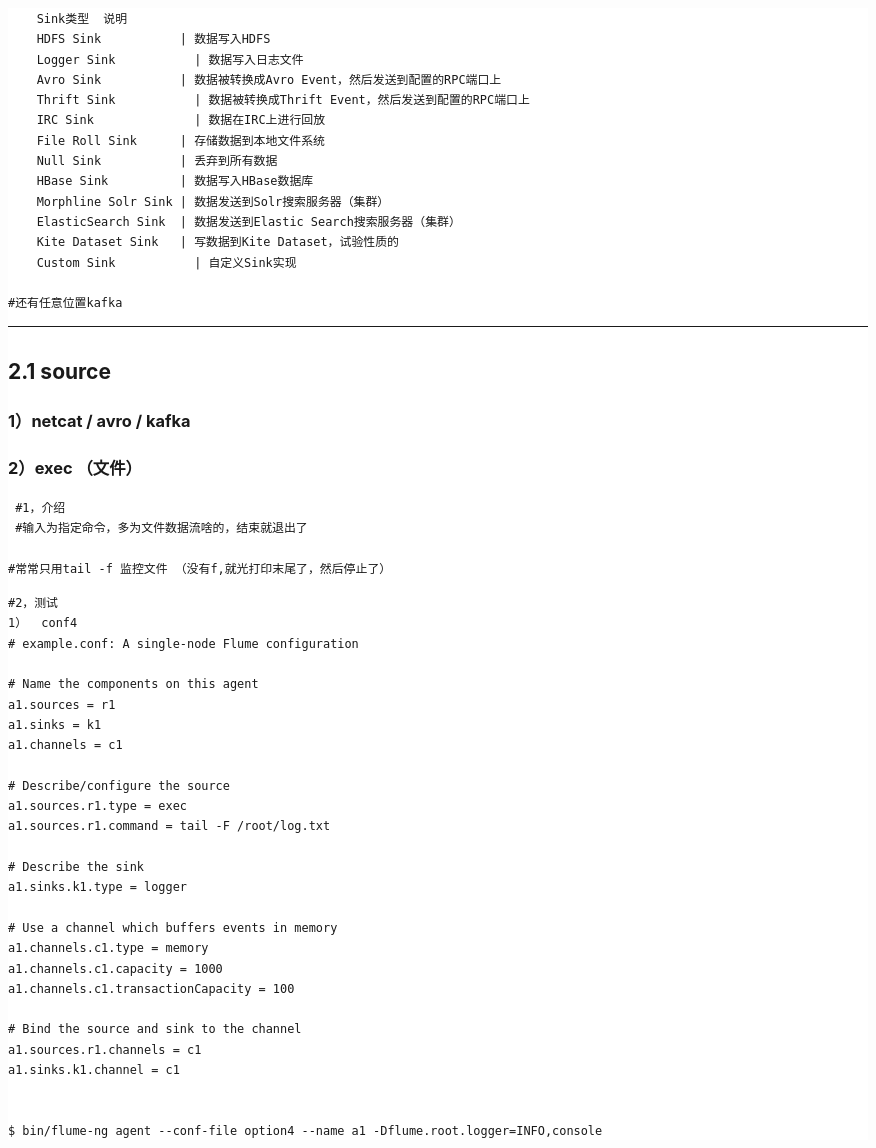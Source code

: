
 ```
	Sink类型 	说明
	HDFS Sink 	        | 数据写入HDFS
	Logger Sink 	      | 数据写入日志文件
	Avro Sink 	        | 数据被转换成Avro Event，然后发送到配置的RPC端口上
	Thrift Sink 	      | 数据被转换成Thrift Event，然后发送到配置的RPC端口上
	IRC Sink    	      | 数据在IRC上进行回放
	File Roll Sink 	    | 存储数据到本地文件系统
	Null Sink 	        | 丢弃到所有数据
	HBase Sink 	        | 数据写入HBase数据库
	Morphline Solr Sink | 数据发送到Solr搜索服务器（集群）
	ElasticSearch Sink 	| 数据发送到Elastic Search搜索服务器（集群）
	Kite Dataset Sink 	| 写数据到Kite Dataset，试验性质的
	Custom Sink 	      | 自定义Sink实现

#还有任意位置kafka
```



----------------

## 2.1 source

### 1）netcat   /  avro / kafka

### 2）exec （文件）

```
 #1，介绍
 #输入为指定命令，多为文件数据流啥的，结束就退出了

#常常只用tail -f 监控文件 （没有f,就光打印末尾了，然后停止了）
```



```
#2，测试
1）  conf4
# example.conf: A single-node Flume configuration

# Name the components on this agent
a1.sources = r1
a1.sinks = k1
a1.channels = c1

# Describe/configure the source
a1.sources.r1.type = exec
a1.sources.r1.command = tail -F /root/log.txt

# Describe the sink
a1.sinks.k1.type = logger

# Use a channel which buffers events in memory
a1.channels.c1.type = memory
a1.channels.c1.capacity = 1000
a1.channels.c1.transactionCapacity = 100

# Bind the source and sink to the channel
a1.sources.r1.channels = c1
a1.sinks.k1.channel = c1


$ bin/flume-ng agent --conf-file option4 --name a1 -Dflume.root.logger=INFO,console

```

TASK ITEM> Check each line of the data above for the string "agent", and copy the ones that have it.

FINISHED TASK>
# Name the components on this agent
$ bin/flume-ng agent --conf-file option4 --name a1 -Dflume.root.logger=INFO,console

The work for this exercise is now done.